Ecuador's Vote Promises Reform
QUITO, ECUADOR
NEITHER of two center-right candidates running neck and neck in Ecuador's presidential race is likely to emerge with the majority of votes required for victory in this month's first round of balloting, making a July runoff vote likely. But the country is bound to undergo profound economic change no matter which candidate wins.
Both Sixto Duran of the Republican Unity party and Jaime Nebot of the Social Christian Party have pledged to move rapidly to join the ranks of Latin American leaders opening their countries' protected economies.
The two leading candidates pledge to encourage foreign investment by reducing trade barriers and state subsidies while seeking to expand exports. The changes will be directed by a modernized state trimmed of excess bureaucracy, according to the candidates' economic plans.
"There will undoubtedly be an economic opening under the next administration," says Santiago Jervis, editor of Weekly Opinion, a Quito political magazine .
These economic plans, while similar to those installed years ago in other Latin American nations, represent radical departures from the static and some say stagnating policies of current President Rodrigo Borja Cevallos.
President Borja, a member of the Democratic Left party, has adamantly defended a significant state role in managing the economy.

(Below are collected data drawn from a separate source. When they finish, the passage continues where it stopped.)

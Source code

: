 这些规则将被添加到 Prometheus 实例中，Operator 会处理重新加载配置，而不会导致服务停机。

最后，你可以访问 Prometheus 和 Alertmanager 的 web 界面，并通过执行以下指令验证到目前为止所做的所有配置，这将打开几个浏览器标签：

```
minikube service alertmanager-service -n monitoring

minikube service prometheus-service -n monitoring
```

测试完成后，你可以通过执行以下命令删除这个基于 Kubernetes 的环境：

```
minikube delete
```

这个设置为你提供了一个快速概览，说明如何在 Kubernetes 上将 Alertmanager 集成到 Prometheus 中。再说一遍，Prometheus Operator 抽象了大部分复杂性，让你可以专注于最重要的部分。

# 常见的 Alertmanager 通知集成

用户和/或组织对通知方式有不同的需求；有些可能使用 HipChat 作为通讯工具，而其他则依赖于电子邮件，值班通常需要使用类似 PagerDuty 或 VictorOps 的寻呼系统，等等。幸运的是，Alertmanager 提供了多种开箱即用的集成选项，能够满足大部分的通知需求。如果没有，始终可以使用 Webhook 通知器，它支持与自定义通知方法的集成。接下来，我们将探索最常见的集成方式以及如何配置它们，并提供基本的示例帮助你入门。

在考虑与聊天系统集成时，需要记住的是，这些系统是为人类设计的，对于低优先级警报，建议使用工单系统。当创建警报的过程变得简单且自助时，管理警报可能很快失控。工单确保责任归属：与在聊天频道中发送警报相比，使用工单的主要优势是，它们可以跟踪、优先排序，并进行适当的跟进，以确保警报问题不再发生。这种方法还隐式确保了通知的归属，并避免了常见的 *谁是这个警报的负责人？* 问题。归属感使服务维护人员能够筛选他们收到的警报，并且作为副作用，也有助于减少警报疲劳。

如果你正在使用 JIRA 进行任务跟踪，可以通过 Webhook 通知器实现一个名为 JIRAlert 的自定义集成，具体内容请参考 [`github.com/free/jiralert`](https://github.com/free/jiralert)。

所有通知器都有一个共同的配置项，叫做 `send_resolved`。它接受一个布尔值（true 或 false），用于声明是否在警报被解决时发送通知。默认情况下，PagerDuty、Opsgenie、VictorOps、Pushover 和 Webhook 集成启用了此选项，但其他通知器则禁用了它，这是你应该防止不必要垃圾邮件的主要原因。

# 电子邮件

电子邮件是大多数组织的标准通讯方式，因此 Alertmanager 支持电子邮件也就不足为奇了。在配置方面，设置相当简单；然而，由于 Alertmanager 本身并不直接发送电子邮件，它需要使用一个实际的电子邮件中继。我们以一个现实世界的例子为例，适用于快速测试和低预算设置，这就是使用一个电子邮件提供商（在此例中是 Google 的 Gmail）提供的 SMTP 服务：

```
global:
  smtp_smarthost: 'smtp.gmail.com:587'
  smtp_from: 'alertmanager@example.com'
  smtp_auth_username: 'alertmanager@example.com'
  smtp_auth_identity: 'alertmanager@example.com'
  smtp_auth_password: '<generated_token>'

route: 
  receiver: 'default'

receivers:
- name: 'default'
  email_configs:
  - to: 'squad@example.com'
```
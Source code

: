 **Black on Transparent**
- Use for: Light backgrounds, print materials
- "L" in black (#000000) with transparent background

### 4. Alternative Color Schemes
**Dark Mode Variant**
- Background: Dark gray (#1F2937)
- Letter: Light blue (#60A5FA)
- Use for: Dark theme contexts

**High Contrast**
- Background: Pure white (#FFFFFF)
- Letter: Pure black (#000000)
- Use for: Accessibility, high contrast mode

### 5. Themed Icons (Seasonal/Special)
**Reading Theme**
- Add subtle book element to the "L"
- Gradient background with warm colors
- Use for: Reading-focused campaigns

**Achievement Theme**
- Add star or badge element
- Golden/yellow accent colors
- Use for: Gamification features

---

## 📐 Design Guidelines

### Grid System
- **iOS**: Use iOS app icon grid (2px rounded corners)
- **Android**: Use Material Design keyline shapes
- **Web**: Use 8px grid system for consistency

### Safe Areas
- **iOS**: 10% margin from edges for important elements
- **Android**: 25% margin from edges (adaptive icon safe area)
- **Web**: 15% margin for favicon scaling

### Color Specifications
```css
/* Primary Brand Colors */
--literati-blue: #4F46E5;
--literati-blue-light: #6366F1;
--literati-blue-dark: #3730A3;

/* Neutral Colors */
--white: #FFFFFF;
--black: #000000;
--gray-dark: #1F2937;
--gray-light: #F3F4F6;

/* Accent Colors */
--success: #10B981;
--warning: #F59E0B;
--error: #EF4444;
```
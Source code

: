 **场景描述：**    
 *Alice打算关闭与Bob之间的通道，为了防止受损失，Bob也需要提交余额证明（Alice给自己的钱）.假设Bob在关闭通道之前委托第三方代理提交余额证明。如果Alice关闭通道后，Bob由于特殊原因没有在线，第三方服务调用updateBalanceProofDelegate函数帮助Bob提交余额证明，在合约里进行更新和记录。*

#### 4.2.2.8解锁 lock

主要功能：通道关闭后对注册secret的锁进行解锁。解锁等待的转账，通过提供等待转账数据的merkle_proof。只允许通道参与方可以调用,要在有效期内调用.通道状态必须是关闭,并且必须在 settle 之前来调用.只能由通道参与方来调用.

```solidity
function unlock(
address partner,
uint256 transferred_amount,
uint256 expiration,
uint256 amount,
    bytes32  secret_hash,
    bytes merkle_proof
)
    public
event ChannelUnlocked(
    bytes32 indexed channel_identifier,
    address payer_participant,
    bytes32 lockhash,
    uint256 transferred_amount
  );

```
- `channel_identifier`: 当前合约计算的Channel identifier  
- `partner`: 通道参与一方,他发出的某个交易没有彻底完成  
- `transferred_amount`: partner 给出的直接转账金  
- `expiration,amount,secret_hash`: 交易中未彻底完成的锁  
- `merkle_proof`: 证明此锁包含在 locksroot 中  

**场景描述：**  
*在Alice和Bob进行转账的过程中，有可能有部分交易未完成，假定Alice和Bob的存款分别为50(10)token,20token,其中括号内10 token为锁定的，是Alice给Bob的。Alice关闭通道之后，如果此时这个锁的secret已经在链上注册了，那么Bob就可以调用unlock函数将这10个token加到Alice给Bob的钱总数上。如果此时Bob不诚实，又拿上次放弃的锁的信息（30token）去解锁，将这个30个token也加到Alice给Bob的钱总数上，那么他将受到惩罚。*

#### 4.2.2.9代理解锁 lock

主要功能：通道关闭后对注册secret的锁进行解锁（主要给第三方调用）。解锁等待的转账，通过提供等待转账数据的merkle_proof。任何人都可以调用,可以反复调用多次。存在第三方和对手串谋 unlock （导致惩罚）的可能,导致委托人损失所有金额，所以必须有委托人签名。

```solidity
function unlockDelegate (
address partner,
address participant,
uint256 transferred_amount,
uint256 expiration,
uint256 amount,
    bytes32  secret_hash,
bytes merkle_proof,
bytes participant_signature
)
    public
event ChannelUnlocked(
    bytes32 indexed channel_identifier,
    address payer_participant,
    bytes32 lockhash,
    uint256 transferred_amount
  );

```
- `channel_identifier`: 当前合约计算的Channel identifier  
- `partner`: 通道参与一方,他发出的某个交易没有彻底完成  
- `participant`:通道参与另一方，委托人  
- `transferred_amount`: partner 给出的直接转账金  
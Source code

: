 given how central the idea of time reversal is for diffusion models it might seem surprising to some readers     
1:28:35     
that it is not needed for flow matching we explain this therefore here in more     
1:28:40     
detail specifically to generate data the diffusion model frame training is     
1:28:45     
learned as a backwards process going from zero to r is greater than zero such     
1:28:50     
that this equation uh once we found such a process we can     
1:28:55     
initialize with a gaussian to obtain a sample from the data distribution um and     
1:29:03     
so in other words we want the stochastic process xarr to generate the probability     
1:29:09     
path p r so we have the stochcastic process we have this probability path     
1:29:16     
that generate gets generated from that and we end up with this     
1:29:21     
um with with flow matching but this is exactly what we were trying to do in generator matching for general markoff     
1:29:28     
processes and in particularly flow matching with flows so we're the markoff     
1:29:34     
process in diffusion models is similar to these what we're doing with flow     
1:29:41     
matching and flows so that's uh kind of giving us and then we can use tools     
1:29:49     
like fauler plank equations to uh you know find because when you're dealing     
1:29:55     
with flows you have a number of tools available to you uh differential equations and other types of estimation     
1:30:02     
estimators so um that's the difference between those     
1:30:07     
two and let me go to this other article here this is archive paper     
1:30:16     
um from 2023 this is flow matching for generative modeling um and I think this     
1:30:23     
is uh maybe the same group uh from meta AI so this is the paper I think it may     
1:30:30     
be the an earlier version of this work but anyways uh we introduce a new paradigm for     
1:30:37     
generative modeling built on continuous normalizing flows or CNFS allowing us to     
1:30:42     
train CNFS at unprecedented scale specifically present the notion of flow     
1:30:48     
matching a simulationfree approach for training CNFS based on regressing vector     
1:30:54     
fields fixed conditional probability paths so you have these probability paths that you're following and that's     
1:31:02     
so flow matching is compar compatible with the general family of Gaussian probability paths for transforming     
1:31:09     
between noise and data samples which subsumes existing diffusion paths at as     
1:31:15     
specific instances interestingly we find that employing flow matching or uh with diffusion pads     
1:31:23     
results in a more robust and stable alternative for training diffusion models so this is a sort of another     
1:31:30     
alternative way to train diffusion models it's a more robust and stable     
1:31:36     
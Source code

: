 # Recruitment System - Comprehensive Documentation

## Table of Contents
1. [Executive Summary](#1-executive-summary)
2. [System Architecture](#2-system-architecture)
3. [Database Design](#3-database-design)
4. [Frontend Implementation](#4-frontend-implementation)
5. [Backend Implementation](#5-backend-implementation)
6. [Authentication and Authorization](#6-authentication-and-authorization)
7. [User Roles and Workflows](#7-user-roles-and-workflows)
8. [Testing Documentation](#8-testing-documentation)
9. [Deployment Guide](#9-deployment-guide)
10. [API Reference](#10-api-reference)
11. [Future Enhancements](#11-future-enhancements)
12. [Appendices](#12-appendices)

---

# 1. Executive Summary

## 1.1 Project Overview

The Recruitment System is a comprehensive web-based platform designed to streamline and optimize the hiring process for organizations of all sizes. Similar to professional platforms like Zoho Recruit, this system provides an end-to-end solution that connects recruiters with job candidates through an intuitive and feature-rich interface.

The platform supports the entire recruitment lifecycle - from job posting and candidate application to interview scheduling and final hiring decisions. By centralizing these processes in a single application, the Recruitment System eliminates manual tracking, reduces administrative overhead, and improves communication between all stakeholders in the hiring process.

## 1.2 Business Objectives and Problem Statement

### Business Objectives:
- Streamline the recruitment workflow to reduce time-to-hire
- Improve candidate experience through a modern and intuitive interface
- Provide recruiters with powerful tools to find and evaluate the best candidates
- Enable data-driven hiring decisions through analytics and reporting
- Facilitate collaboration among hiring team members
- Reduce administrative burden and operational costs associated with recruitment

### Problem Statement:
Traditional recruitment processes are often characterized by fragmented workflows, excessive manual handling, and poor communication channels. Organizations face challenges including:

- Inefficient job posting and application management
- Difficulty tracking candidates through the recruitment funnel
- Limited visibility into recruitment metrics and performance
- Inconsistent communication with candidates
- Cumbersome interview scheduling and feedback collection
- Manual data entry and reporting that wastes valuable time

Last month, for instance, he called the wave of privatization sweeping Latin America a misbegotten, passing fad. He pointed to Ecuador's state phone company, saying its privatization would lead to poorer rural service. Four precious years lost
Some analysts blame the president's unwillingness to rethink his positions for the economy's inability to keep up with population growth of about 2.6 percent.
"Borja considers himself a liberal, but he is conservative in the sense that he has not promoted change," Jervis says. "We've lost four precious years under him."
Jervis and others note that while the petroleum sector accounts for more than 40 percent of Ecuador's gross national product, foreign investment has fallen. At least six companies recently decided to pull out, an exodus blamed by many analysts on the state oil company, Petroecuador. Foreign firms no longer receive concessions but work under contract from Petroecuador. The problem is that contracts are hard to come by.
"This government has not signed one new exploration contract with a foreign oil company," says Rene Ortiz, a petroleum consultant and former secretary-general of the Organization of Oil Exporting Countries. He notes that while Ecuador's production of 100 million barrels a year has remained stable, new discoveries have been too minor to guarantee Ecuador's future as a petroleum exporter.
A report from the government's national development council predicts that reserves will fall from nearly 1.5 billion barrels to 294 million by the year 2010, and that Ecuador will have to import gasoline after the year 2000.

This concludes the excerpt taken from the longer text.